• _Data to use_:
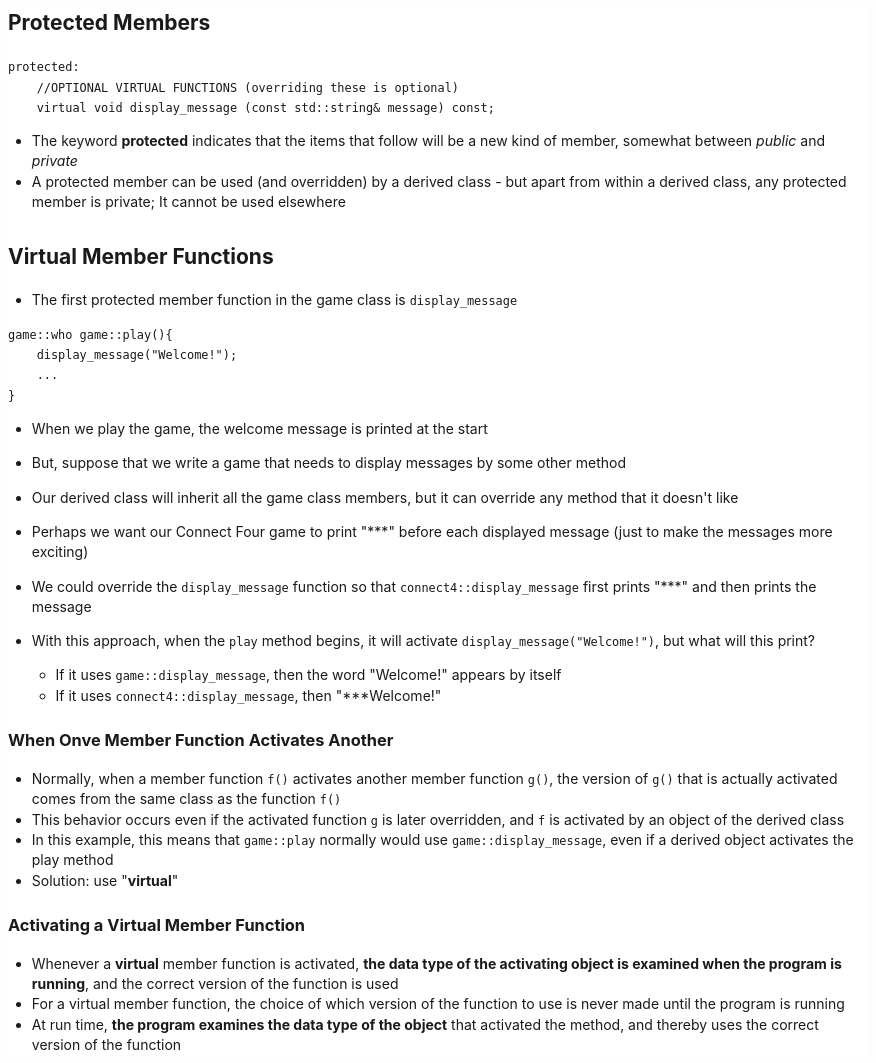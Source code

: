 ## Protected Members

```
protected:
	//OPTIONAL VIRTUAL FUNCTIONS (overriding these is optional)
	virtual void display_message (const std::string& message) const;
```

- The keyword **protected** indicates that the items that follow will be a new kind of member, somewhat between *public* and *private*
- A protected member can be used (and overridden) by a derived class - but apart from within a derived class, any protected member is private; It cannot be used elsewhere

## Virtual Member Functions

- The first protected member function in the game class is `display_message`

```
game::who game::play(){
	display_message("Welcome!");
	...
}
```

- When we play the game, the welcome message is printed at the start
- But, suppose that we write a game that needs to display messages by some other method
- Our derived class will inherit all the game class members, but it can override any method that it doesn't like

- Perhaps we want our Connect Four game to print "\*\*\*" before each displayed message (just to make the messages more exciting)
- We could override the `display_message` function so that `connect4::display_message` first prints "\*\*\*" and then prints the message
- With this approach, when the `play` method begins, it will activate `display_message("Welcome!")`, but what will this print?
	- If it uses `game::display_message`, then the word "Welcome!" appears by itself
	- If it uses `connect4::display_message`, then "\*\*\*Welcome!"

### When Onve Member Function Activates Another

- Normally, when a member function `f()` activates another member function `g()`, the version of `g()` that is actually activated comes from the same class as the function `f()`
- This behavior occurs even if the activated function `g` is later overridden, and `f` is activated by an object of the derived class
- In this example, this means that `game::play` normally would use `game::display_message`, even if a derived object activates the play method
- Solution: use "**virtual**"

### Activating a Virtual Member Function

- Whenever a **virtual** member function is activated, **the data type of the activating object is examined when the program is running**, and the correct version of the function is used
- For a virtual member function, the choice of which version of the function to use is never made until the program is running
- At run time, **the program examines the data type of the object** that activated the method, and thereby uses the correct version of the function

• _Task instructions_: Determine how many lines of the records contain the word "running". Reply with the number by itself.

• _Exercise solution_: 2